Ooo.. Happy Mooncake Festival to my all readers..
Did you got eat alots of mooncake today?
Well, im so blessed that suppose today at 1500hrs i suppose to working, but at 1200pm, my manger told me to stay at home to celebrate mooncake festival.. haha.. so happy..
Hmm.. actually this year not really celebrate of the Mooncake Festival oh..
Because yesterday my dad outstation already;
then kakak also went home;
Brother don want to eat;
so left me, little sis and mom eat..
Me and mom just cooked the simple dinner to celebrate only.. haha..

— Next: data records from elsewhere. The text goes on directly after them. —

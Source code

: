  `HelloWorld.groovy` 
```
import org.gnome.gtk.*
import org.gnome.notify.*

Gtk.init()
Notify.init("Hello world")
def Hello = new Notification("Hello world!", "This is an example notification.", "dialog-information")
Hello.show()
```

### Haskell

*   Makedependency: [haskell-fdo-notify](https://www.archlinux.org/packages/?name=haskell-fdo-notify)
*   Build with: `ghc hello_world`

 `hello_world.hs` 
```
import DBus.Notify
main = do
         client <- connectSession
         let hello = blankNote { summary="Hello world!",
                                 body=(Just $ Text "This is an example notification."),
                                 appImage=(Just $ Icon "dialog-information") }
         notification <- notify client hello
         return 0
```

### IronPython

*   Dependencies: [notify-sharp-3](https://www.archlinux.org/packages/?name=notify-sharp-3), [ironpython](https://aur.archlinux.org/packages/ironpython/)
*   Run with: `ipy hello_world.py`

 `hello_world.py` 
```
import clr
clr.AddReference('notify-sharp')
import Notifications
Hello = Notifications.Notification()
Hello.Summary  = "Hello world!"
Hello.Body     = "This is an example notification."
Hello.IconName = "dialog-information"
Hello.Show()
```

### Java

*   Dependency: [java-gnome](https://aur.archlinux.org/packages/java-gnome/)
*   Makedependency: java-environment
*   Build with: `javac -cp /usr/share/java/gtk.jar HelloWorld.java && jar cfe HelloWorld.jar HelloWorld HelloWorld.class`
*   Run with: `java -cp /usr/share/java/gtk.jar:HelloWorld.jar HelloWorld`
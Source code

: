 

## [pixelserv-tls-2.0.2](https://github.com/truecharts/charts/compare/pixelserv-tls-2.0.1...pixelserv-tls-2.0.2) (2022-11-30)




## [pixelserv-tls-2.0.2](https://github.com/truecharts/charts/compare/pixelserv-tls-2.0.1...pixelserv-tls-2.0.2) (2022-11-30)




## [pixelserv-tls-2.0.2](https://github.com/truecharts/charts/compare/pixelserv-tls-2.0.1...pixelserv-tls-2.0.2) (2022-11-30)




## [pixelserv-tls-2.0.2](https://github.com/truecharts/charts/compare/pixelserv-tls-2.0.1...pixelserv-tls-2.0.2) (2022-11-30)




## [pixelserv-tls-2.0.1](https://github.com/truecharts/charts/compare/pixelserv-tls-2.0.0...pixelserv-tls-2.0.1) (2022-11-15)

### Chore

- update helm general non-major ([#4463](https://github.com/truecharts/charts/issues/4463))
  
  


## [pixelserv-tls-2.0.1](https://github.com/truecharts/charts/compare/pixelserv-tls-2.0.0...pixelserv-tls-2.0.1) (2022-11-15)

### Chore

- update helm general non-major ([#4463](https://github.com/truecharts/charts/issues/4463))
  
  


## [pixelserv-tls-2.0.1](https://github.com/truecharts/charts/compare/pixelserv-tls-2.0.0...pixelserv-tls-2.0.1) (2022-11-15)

because 3 poeples eat only ma..
so just simple simple only lo..
Then now im going to tell you that about a little bit about Mooncake Legend.. keke..
Well, lets start..
The Mid-Autumn Festival, also known as the Moon Festival, or in Chinese, Zhongqiu Jie (traditional Chinese: 中秋節), is a popular harvest festival celebrated by Chinese people, Japanese people (Tsukimi festival in Japanese), Koreans (Chuseok festival in Korean), and Vietnamese people (even though they celebrate it differently), dating back over 3,000 years to moon worship in China's Shang Dynasty. In Malaysia, Singapore, and the Philippines, it is also sometimes referred to as the Lantern Festival or Mooncake Festival.

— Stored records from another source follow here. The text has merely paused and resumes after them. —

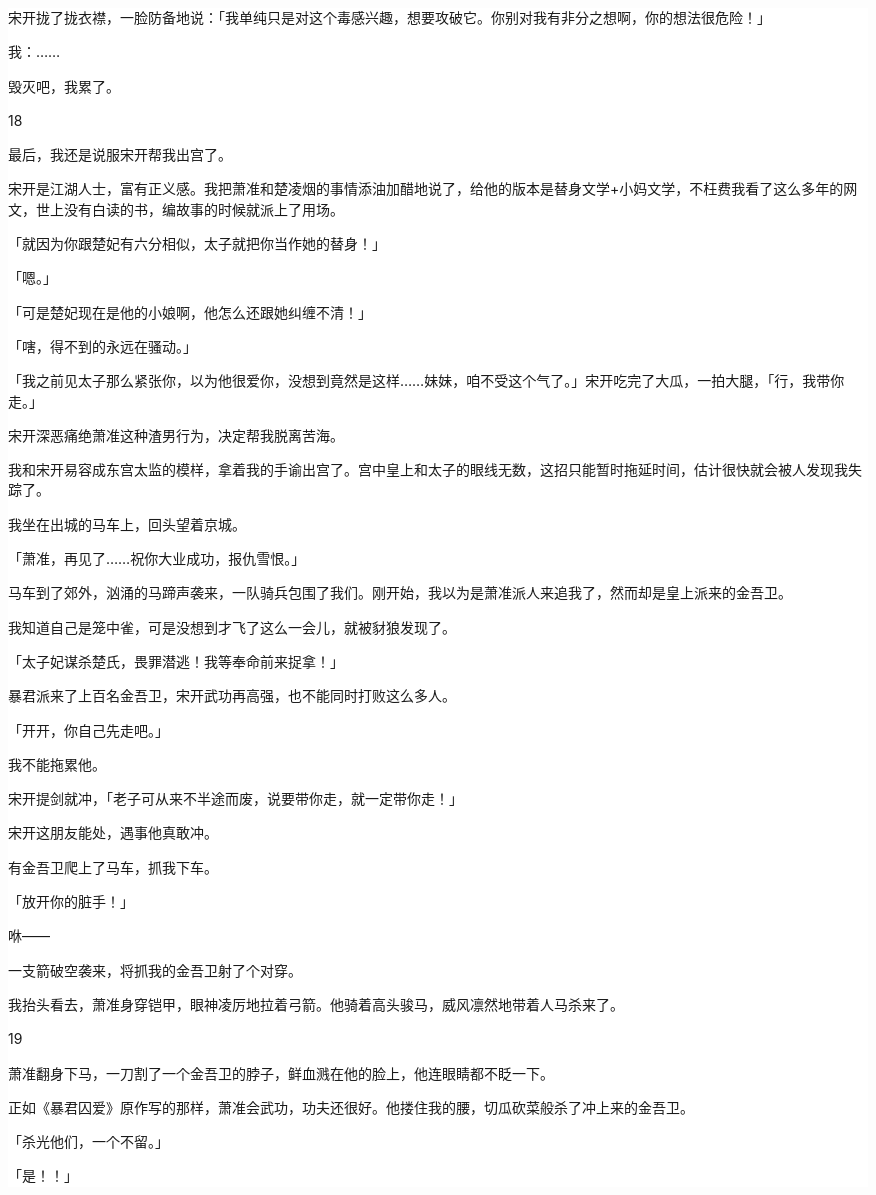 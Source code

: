 宋开拢了拢衣襟，一脸防备地说：「我单纯只是对这个毒感兴趣，想要攻破它。你别对我有非分之想啊，你的想法很危险！」

我：……

毁灭吧，我累了。

18

最后，我还是说服宋开帮我出宫了。

宋开是江湖人士，富有正义感。我把萧准和楚凌烟的事情添油加醋地说了，给他的版本是替身文学+小妈文学，不枉费我看了这么多年的网文，世上没有白读的书，编故事的时候就派上了用场。

「就因为你跟楚妃有六分相似，太子就把你当作她的替身！」

「嗯。」

「可是楚妃现在是他的小娘啊，他怎么还跟她纠缠不清！」

「嗐，得不到的永远在骚动。」

「我之前见太子那么紧张你，以为他很爱你，没想到竟然是这样……妹妹，咱不受这个气了。」宋开吃完了大瓜，一拍大腿，「行，我带你走。」

宋开深恶痛绝萧准这种渣男行为，决定帮我脱离苦海。

我和宋开易容成东宫太监的模样，拿着我的手谕出宫了。宫中皇上和太子的眼线无数，这招只能暂时拖延时间，估计很快就会被人发现我失踪了。

我坐在出城的马车上，回头望着京城。

「萧准，再见了……祝你大业成功，报仇雪恨。」

马车到了郊外，汹涌的马蹄声袭来，一队骑兵包围了我们。刚开始，我以为是萧准派人来追我了，然而却是皇上派来的金吾卫。

我知道自己是笼中雀，可是没想到才飞了这么一会儿，就被豺狼发现了。

「太子妃谋杀楚氏，畏罪潜逃！我等奉命前来捉拿！」

暴君派来了上百名金吾卫，宋开武功再高强，也不能同时打败这么多人。

「开开，你自己先走吧。」

我不能拖累他。

宋开提剑就冲，「老子可从来不半途而废，说要带你走，就一定带你走！」

宋开这朋友能处，遇事他真敢冲。

有金吾卫爬上了马车，抓我下车。

「放开你的脏手！」

咻——

一支箭破空袭来，将抓我的金吾卫射了个对穿。

我抬头看去，萧准身穿铠甲，眼神凌厉地拉着弓箭。他骑着高头骏马，威风凛然地带着人马杀来了。

19

萧准翻身下马，一刀割了一个金吾卫的脖子，鲜血溅在他的脸上，他连眼睛都不眨一下。

正如《暴君囚爱》原作写的那样，萧准会武功，功夫还很好。他搂住我的腰，切瓜砍菜般杀了冲上来的金吾卫。

「杀光他们，一个不留。」

「是！！」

The Mid-Autumn Festival is held on the 15th day of the eighth month in the Chinese calendar, which is usually around late September or early October in the Gregorian calendar. It is a date that parallels the autumn and spring Equinoxes of the solar calendar, when the moon is supposedly at its fullest and roundest. The traditional food of this festival is the mooncake, of which there are many different varieties
The Mid-Autumn Festival is one of the few most important holidays in the Chinese calendar, the others being Chinese New Year and Winter Solstice, and is a legal holiday in several countries. Farmers celebrate the end of the summer harvesting season on this date. Traditionally on this day, Chinese family members and friends will gather to admire the bright mid-autumn harvest moon, and eat moon cakes and pomelos together.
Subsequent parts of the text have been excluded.